▶ _RECORDS FOR THE EXERCISE_:
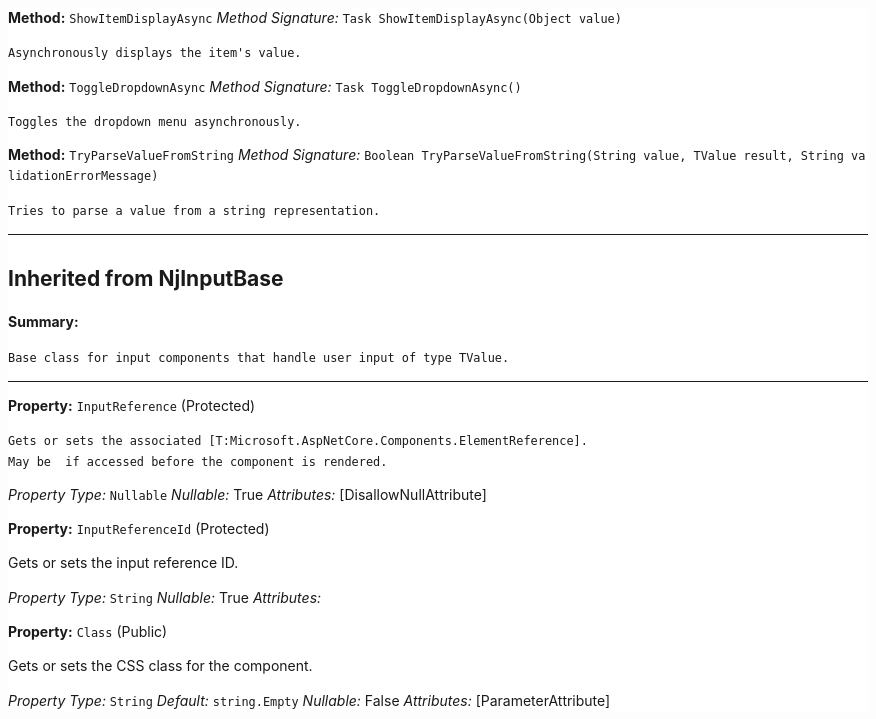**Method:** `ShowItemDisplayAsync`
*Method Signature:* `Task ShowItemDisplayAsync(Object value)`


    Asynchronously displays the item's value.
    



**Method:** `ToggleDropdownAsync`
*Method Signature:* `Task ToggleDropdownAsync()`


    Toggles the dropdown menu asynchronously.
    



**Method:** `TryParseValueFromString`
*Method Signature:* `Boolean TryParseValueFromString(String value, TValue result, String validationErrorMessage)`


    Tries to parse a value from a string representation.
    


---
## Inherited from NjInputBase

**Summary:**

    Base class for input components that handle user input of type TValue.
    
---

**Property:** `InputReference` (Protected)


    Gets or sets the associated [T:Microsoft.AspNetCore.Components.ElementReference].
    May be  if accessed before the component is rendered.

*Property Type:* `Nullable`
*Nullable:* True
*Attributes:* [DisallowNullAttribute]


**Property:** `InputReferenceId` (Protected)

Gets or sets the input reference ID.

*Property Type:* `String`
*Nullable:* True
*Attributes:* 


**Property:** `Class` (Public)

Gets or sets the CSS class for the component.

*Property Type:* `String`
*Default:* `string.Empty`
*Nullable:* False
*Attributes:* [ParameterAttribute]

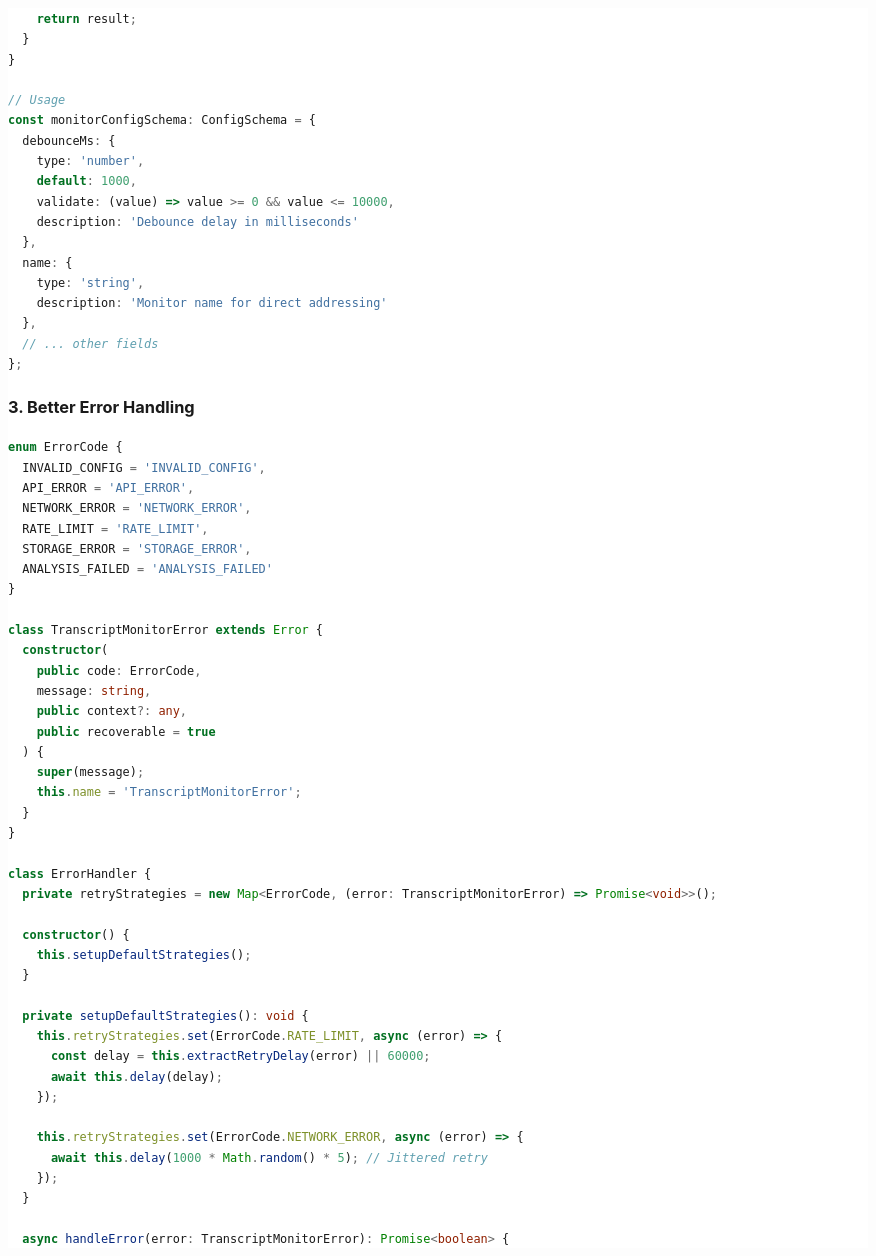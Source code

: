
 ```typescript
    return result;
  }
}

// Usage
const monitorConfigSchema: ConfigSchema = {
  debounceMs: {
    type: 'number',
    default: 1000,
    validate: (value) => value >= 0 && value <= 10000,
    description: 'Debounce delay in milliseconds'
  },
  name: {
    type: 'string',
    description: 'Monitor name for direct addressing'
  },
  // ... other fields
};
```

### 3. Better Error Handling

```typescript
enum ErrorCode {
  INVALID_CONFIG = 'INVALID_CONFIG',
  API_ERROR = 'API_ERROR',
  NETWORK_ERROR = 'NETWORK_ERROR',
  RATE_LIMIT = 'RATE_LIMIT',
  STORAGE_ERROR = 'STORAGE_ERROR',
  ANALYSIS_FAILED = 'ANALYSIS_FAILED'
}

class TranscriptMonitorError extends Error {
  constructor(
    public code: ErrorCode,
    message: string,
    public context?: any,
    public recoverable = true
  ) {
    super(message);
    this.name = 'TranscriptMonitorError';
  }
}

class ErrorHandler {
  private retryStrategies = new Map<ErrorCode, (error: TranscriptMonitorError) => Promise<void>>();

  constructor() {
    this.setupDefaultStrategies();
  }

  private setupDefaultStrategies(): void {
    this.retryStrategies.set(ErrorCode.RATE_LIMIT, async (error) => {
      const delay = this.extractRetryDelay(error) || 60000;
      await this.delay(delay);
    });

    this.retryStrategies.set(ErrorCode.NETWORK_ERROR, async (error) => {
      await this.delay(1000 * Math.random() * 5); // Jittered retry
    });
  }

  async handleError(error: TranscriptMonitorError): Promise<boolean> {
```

▶ _WORK REQUEST_: Among the lines of the material, find those holding the word "Signature" and return them.

▶ _ANSWER TO THE EXERCISE_:
*Method Signature:* `Task ShowItemDisplayAsync(Object value)`
*Method Signature:* `Task ToggleDropdownAsync()`
*Method Signature:* `Boolean TryParseValueFromString(String value, TValue result, String validationErrorMessage)`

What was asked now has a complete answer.